No dia 15 do mesmo mês, conforme os protestos tornavam-se cada vez mais violentos, a chefe do Executivo chegou a anunciar a suspensão da tramitação da medida no Legislativo local, mas os manifestantes afirmaram que só ficariam satisfeitos com seu cancelamento. Desde então, os confrontos entre manifestantes e a polícia local tornaram-se comuns. Mais de 900 pessoas foram detidas.

Com o agravamento da crise política e dos desafios à soberania chinesa no território, os protestos ganharam quatro novas demandas: uma investigação independente sobre a violência policial, a anistia de todos os detidos durante as manifestações, que os atos não sejam designados como “rebelião” (o que, pela lei local, deixaria os condenados sujeitos a até 10 anos de prisão) e eleições diretas para o chefe do Executivo, atualmente escolhido por uma comissão de 1.200 pessoas majoritariamente favoráveis à Pequim.

No comunicado pré-gravado desta quarta-feira, Lam anunciou também a criação de uma plataforma para investigar as principais causas da revolta dos manifestantes e sugerir soluções futuras. O grupo terá como modelo o Conselho Independente para Reclamações Policiais. É esperado, segundo o Financial Times, que ao menos um especialista britânico participe da plataforma.

A bolsa de Hong Kong, um importante hub financeiro global que vinha registrando grandes perdas em meio à incerteza gerada pelos protestos, registrou em seu índice Hang Seng alta de quase 4%, a maior em 10 meses.

Desde que a crise política em Hong Kong tornou-se o maior desafio interno à autoridade de Pequim desde o Massacre da Praça da Paz Celestial, em 1989, o governo chinês vem endurecendo sua retoria em relação aos manifestantes, e chegou a classificar alguns deles como “terroristas”. Pequim também vem alertando para o impacto do movimento de oposição na economia da ex-colônia e ameaçando empresas que não sejam suficientemente pró-Pequim. A Cathay Pacific, principal companhia aérea de Hong Kong, tem sido uma das mais afetadas.
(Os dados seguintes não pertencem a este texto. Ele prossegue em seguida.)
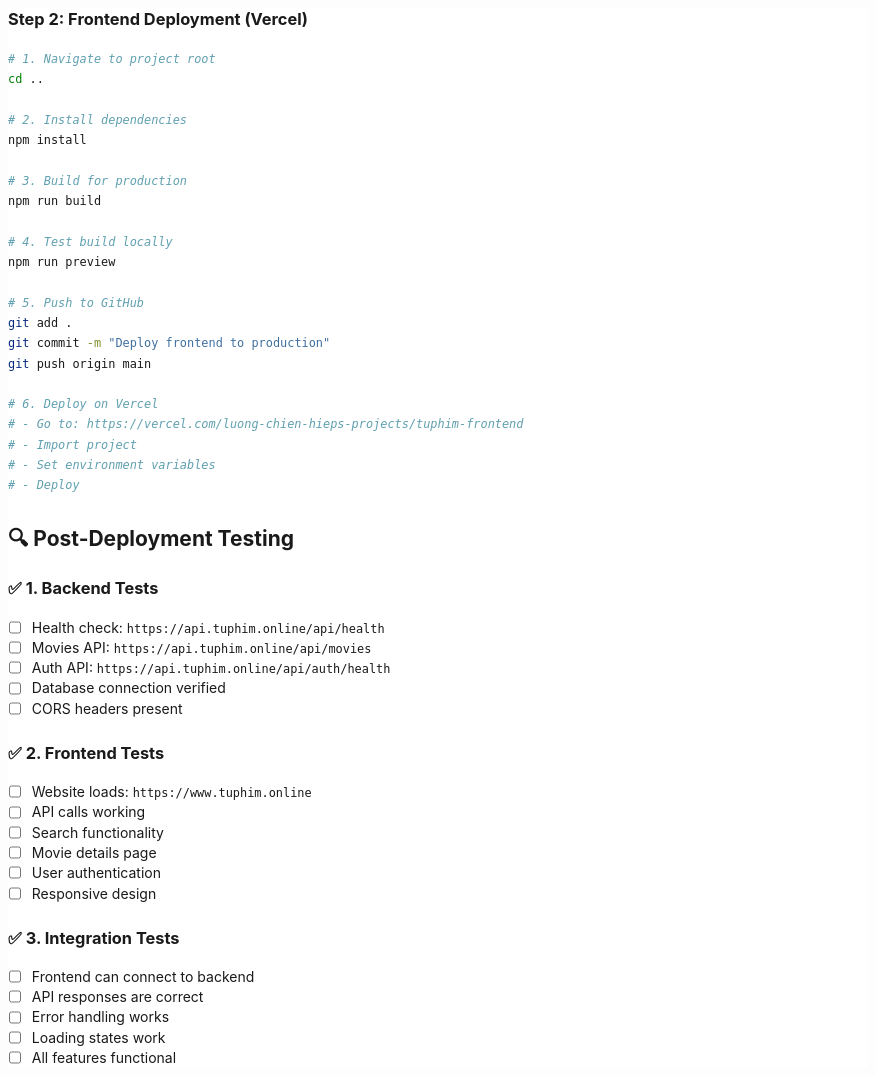 ### Step 2: Frontend Deployment (Vercel)
```bash
# 1. Navigate to project root
cd ..

# 2. Install dependencies
npm install

# 3. Build for production
npm run build

# 4. Test build locally
npm run preview

# 5. Push to GitHub
git add .
git commit -m "Deploy frontend to production"
git push origin main

# 6. Deploy on Vercel
# - Go to: https://vercel.com/luong-chien-hieps-projects/tuphim-frontend
# - Import project
# - Set environment variables
# - Deploy
```

## 🔍 Post-Deployment Testing

### ✅ 1. Backend Tests
- [ ] Health check: `https://api.tuphim.online/api/health`
- [ ] Movies API: `https://api.tuphim.online/api/movies`
- [ ] Auth API: `https://api.tuphim.online/api/auth/health`
- [ ] Database connection verified
- [ ] CORS headers present

### ✅ 2. Frontend Tests
- [ ] Website loads: `https://www.tuphim.online`
- [ ] API calls working
- [ ] Search functionality
- [ ] Movie details page
- [ ] User authentication
- [ ] Responsive design

### ✅ 3. Integration Tests
- [ ] Frontend can connect to backend
- [ ] API responses are correct
- [ ] Error handling works
- [ ] Loading states work
- [ ] All features functional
A agência reguladora da aviação chinesa proibiu que tripulantes da companhia que tivessem participado dos protestos sobrevoassem o território da China continental. Bancos estatais chineses rebaixaram as ações da empresa, que já demitiu ao menos 20 funcionários devido às pressões. Nesta quarta-feira, o presidente da Cathay, John Slosar, anunciou sua renúncia, seguindo os passos do CEO Rupert Hogg, que se demitiu no mês passado.

Fala de Lam

Na segunda-feira, a agência Reuters divulgou uma gravação de uma fala de Lam a empresários, feita durante uma reunião fechada , na qual ela disse que se demitiria se pudesse e que se via de mãos atadas ao ter que, constitucionalmente, servir a dois senhores: Pequim e o povo de Hong Kong.

Na fala aos empresários, Lam sugeriu que Pequim ainda não havia chegado a seu ponto de virada em relação aos protestos em Hong Kong. Segundo Lam, o governo chinês não tem “absolutamente plano nenhum” para utilizar o Exército Popular da Libertação nas ruas de Hong Kong, pois sabe do impacto que isso poderá ter para sua reputação global:

— Eles sabem que seria um preço muito alto a pagar — disse a chefe do Executivo. — A China precisou de muito tempo para construir esse tipo de perfil internacional e para ter voz, não apenas como uma grande economia, mas uma grande economia responsável. Abrir mão desses fatores positivos não está na agenda deles.